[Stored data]

*-*-*

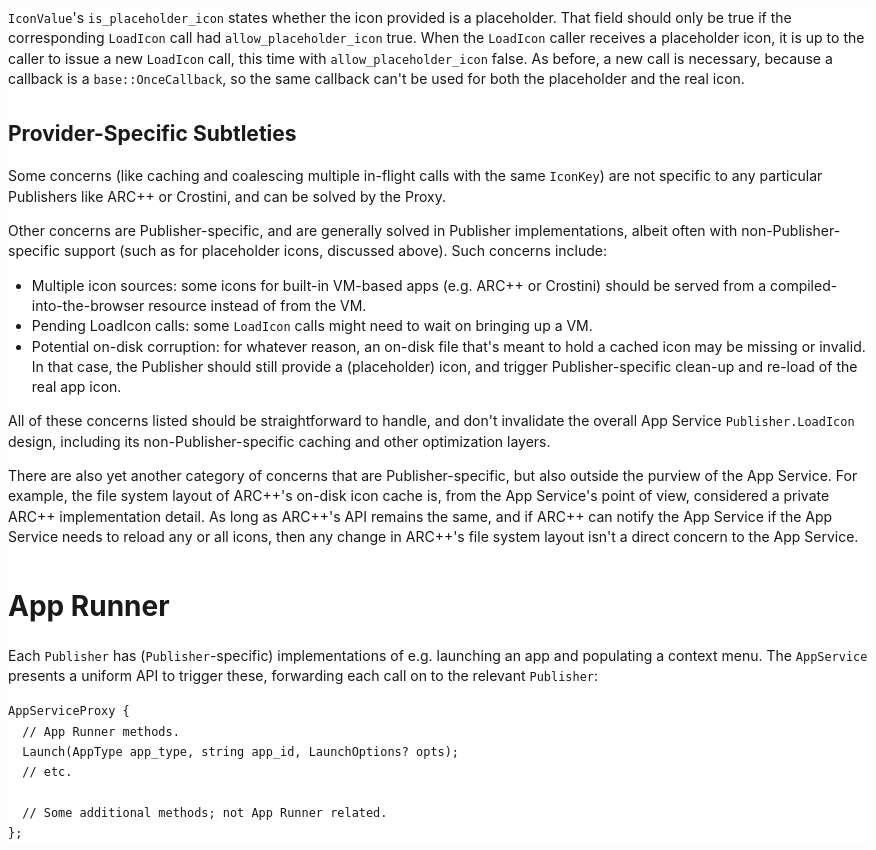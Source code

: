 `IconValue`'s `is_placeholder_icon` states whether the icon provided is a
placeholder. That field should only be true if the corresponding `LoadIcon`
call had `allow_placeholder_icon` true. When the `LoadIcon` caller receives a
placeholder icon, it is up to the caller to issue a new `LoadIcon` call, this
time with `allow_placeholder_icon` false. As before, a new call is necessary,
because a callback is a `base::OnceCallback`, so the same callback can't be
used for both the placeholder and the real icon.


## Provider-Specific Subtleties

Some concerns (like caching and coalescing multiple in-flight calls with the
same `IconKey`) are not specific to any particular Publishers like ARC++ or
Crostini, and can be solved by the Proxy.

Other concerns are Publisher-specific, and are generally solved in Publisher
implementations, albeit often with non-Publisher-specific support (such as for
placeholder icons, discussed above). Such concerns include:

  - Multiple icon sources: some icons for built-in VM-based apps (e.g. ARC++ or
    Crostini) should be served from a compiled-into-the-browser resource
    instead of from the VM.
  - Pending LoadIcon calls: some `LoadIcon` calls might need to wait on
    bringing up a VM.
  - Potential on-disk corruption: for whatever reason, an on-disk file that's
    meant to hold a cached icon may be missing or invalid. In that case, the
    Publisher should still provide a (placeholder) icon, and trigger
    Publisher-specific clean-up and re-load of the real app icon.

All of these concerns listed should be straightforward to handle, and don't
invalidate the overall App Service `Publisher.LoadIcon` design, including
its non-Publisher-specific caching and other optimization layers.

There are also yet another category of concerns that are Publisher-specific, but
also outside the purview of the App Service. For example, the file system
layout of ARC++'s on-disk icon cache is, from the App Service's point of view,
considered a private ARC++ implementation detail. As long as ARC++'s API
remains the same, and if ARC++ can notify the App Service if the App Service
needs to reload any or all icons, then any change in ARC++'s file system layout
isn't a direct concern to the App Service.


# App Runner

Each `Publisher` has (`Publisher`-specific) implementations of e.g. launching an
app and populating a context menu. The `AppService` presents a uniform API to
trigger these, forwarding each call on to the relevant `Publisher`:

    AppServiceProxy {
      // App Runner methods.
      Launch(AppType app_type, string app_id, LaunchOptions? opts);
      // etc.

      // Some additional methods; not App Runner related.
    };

*-*-*

● **Aim of the exercise**: Please give again the lines above between the line holding "Some concerns (like" and the line holding "considered a private", inclusive, exactly as they are and with nothing added.

● **Your solution**:
Some concerns (like caching and coalescing multiple in-flight calls with the
same `IconKey`) are not specific to any particular Publishers like ARC++ or
Crostini, and can be solved by the Proxy.

Other concerns are Publisher-specific, and are generally solved in Publisher
implementations, albeit often with non-Publisher-specific support (such as for
placeholder icons, discussed above). Such concerns include:

  - Multiple icon sources: some icons for built-in VM-based apps (e.g. ARC++ or
    Crostini) should be served from a compiled-into-the-browser resource
    instead of from the VM.
  - Pending LoadIcon calls: some `LoadIcon` calls might need to wait on
    bringing up a VM.
  - Potential on-disk corruption: for whatever reason, an on-disk file that's
    meant to hold a cached icon may be missing or invalid. In that case, the
    Publisher should still provide a (placeholder) icon, and trigger
    Publisher-specific clean-up and re-load of the real app icon.

All of these concerns listed should be straightforward to handle, and don't
invalidate the overall App Service `Publisher.LoadIcon` design, including
its non-Publisher-specific caching and other optimization layers.

There are also yet another category of concerns that are Publisher-specific, but
also outside the purview of the App Service. For example, the file system
layout of ARC++'s on-disk icon cache is, from the App Service's point of view,
considered a private ARC++ implementation detail. As long as ARC++'s API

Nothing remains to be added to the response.